What I find inexplicable in Hardt and Negri is that they describe this situation of hyper-oppression and hyper-exploitation as one in which we are closer than ever to liberation, so that the self-determination of the multitude, as an active, affirmative, constitutive power, is somehow just around the corner — or is even, somehow, already in effect. This sounds suspiciously to me like the old-fashioned Marxist belief (never held, as far as I can tell, by Marx and Engels themselves) that “objective” economic conditions will somehow produce a transition from capitalism to socialism all by themselves, without the need for any sort of political action.

The view that economic processes will lead to revolutionary change all by themselves is precisely what used to be criticized, in many Marxist circles, as “economism.” And yet, I think that the problem with Hardt and Negri’s position is actually the result of their taking “biopolitics” too seriously, instead of subordinating it to economics. The reason for their unearned optimism is because they think that what capital is today exploiting can be designated, all too simply and holistically, as “life.” Where Marx saw labor being expropriated in the commodified form of labor-power, they see “life” as being expropriated directly. But I think this is wrong. There has been no shift from labor to life as a whole. Rather, leisure activities, and even mere sleeping, have been themselves transformed into new particular forms of labor. This allows them to be purchased in the form of labor-power, so that a surplus may be extracted from them.

To appeal to “life” beyond such specific forms of labor is an empty gesture. Indeed, the very idea of “life” in Western thought and culture is an exceedingly problematic one, as Eugene Thacker demonstrates in his brilliant recent book After Life. I am inclined to suggest that “life,” as posited in various discourses (not only those of Hardt and Negri) on biopolitics and biopower, does not exist. It is just an empty hypostatization, a transformation of forces and processes into a supposed essence. If we posit that such an essence has been alienated by practices of governmentality embodied in biopolitics, then it becomes all too easy to fantasize a disalienation that will return “life” to its essence. But this obscures the various forms of production and expropriation that are actually taking place, and puts the focus on tactics of “governmentality,” instead of examining the more basic processes of surplus value extraction and  capital accumulation.

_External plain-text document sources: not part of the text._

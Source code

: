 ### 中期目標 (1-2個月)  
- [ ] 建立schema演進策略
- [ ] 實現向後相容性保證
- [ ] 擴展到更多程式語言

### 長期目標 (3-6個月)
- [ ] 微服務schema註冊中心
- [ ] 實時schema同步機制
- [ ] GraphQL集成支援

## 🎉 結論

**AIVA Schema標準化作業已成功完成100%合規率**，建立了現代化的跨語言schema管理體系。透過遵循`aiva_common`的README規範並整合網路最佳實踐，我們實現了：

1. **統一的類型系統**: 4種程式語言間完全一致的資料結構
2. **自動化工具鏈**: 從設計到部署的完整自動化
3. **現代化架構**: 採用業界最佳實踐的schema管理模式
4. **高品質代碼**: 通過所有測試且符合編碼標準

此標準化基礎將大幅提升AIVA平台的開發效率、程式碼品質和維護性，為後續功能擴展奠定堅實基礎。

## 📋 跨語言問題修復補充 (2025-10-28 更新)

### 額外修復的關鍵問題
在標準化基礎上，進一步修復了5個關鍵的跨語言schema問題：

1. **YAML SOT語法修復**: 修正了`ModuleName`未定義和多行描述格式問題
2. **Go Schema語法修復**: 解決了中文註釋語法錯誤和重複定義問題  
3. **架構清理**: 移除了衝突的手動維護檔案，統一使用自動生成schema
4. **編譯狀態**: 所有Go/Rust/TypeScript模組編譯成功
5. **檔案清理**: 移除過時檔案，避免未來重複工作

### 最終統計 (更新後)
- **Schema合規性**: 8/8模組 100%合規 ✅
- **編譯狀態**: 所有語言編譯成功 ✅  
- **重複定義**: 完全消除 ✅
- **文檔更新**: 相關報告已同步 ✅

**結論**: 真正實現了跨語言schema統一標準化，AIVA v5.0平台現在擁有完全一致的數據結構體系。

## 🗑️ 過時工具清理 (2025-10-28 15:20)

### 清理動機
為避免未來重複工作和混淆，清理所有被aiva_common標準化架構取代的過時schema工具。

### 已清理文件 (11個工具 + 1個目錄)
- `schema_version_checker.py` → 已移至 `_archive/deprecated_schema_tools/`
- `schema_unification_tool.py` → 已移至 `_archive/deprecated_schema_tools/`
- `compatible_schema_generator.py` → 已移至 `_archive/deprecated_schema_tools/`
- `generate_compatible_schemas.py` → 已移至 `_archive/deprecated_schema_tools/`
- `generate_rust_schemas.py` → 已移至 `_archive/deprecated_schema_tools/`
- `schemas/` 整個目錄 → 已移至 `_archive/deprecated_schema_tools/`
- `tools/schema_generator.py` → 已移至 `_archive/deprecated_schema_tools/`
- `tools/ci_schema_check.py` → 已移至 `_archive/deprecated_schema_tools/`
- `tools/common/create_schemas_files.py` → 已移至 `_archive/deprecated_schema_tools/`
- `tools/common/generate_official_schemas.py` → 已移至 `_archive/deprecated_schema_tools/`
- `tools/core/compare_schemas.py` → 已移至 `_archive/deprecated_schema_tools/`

I do not want to sound too harsh here. In fact, Hardt and Negri pay considerably more attention to economic expropriation and exploitation than most other contemporary theorists do. (It is important to note that they do focus on these processes, whereas other radical thinkers — Alain Badiou is the most notable example — programatically bracket and ignore them). But I still think that there is a certain imbalance that comes from their overvaluation of what they call biopolitics.

Also, I’m aware that what has today come to be called “neo-vitalism,” in various configurations, is concerned precisely to emphasize force and affect, rather than essence, in its understanding of how the world works. Evidently, I am largely in accord with this impulse. But I still think that it is dangerously confusing to hypostasize “life” per se in any way. The nineteenth century vitalists wrongly claimed that there was some sort of basic distinction between life and nonlife. They imagined some special process that drove living things, in contrast to the merely mechanistic forces that were supposedly all there was to the inanimate world. Today, this dualism is inadmissible. We should rather say, following Whitehead — and also Latour, Bennett, and the speculative realist philosopher Iain Hamilton Grant — that all materiality, or all of existence, nonliving as well as living, is intrinsically active and agential. It might be better to say, not that everything is alive, but that everything thinks in one way or another. This is the thesis, not of vitalism, but of panpsychism.